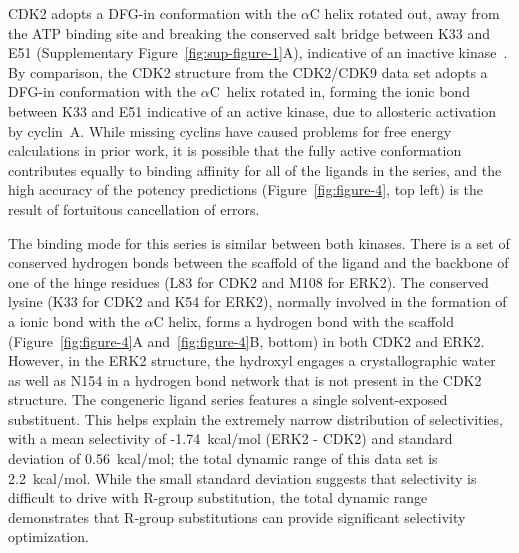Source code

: \documentclass[phd,tocprelim]{cornell}
\begin{document}
CDK2 adopts a DFG-in conformation with the $\alpha$C helix rotated out, away from the ATP binding site and breaking the conserved salt bridge between K33 and E51 (Supplementary Figure~\ref{fig:sup-figure-1}A), indicative of an inactive kinase~\citep{Huse2002-ml,Hari:2013dp}. 
By comparison, the CDK2 structure from the CDK2/CDK9 data set adopts a DFG-in conformation with the $\alpha$C~helix rotated in, forming the ionic bond between K33 and E51 indicative of an active kinase, due to allosteric activation by cyclin~A. 
While missing cyclins have caused problems for free energy calculations in prior work, it is possible that the fully active conformation contributes equally to binding affinity for all of the ligands in the series, and the high accuracy of the potency predictions (Figure~\ref{fig:figure-4}, top left) is the result of fortuitous cancellation of errors. 

The binding mode for this series is similar between both kinases. 
There is a set of conserved hydrogen bonds between the scaffold of the ligand and the backbone of one of the hinge residues (L83 for CDK2 and M108 for ERK2). 
The conserved lysine (K33 for CDK2 and K54 for ERK2), normally involved in the formation of a ionic bond with the $\alpha$C helix, forms a hydrogen bond with the scaffold (Figure~\ref{fig:figure-4}A and~\ref{fig:figure-4}B, bottom) in both CDK2 and ERK2. 
However, in the ERK2 structure, the hydroxyl engages a crystallographic water as well as N154 in a hydrogen bond network that is not present in the CDK2 structure. 
The congeneric ligand series features a single solvent-exposed substituent. 
This helps explain the extremely narrow distribution of selectivities, with a mean selectivity of -1.74~kcal/mol (ERK2 - CDK2) and standard deviation of 0.56~kcal/mol; the total dynamic range of this data set is 2.2~kcal/mol. 
While the small standard deviation suggests that selectivity is difficult to drive with R-group substitution, the total dynamic range demonstrates that R-group substitutions can provide significant selectivity optimization. 
\end{document}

------

EXERCISE PROMPT —
For every line of the material that holds the word "figure", make a copy.

SOLUTION TO THIS EXERCISE —
CDK2 adopts a DFG-in conformation with the $\alpha$C helix rotated out, away from the ATP binding site and breaking the conserved salt bridge between K33 and E51 (Supplementary Figure~\ref{fig:sup-figure-1}A), indicative of an inactive kinase~\citep{Huse2002-ml,Hari:2013dp}. 
While missing cyclins have caused problems for free energy calculations in prior work, it is possible that the fully active conformation contributes equally to binding affinity for all of the ligands in the series, and the high accuracy of the potency predictions (Figure~\ref{fig:figure-4}, top left) is the result of fortuitous cancellation of errors. 
The conserved lysine (K33 for CDK2 and K54 for ERK2), normally involved in the formation of a ionic bond with the $\alpha$C helix, forms a hydrogen bond with the scaffold (Figure~\ref{fig:figure-4}A and~\ref{fig:figure-4}B, bottom) in both CDK2 and ERK2. 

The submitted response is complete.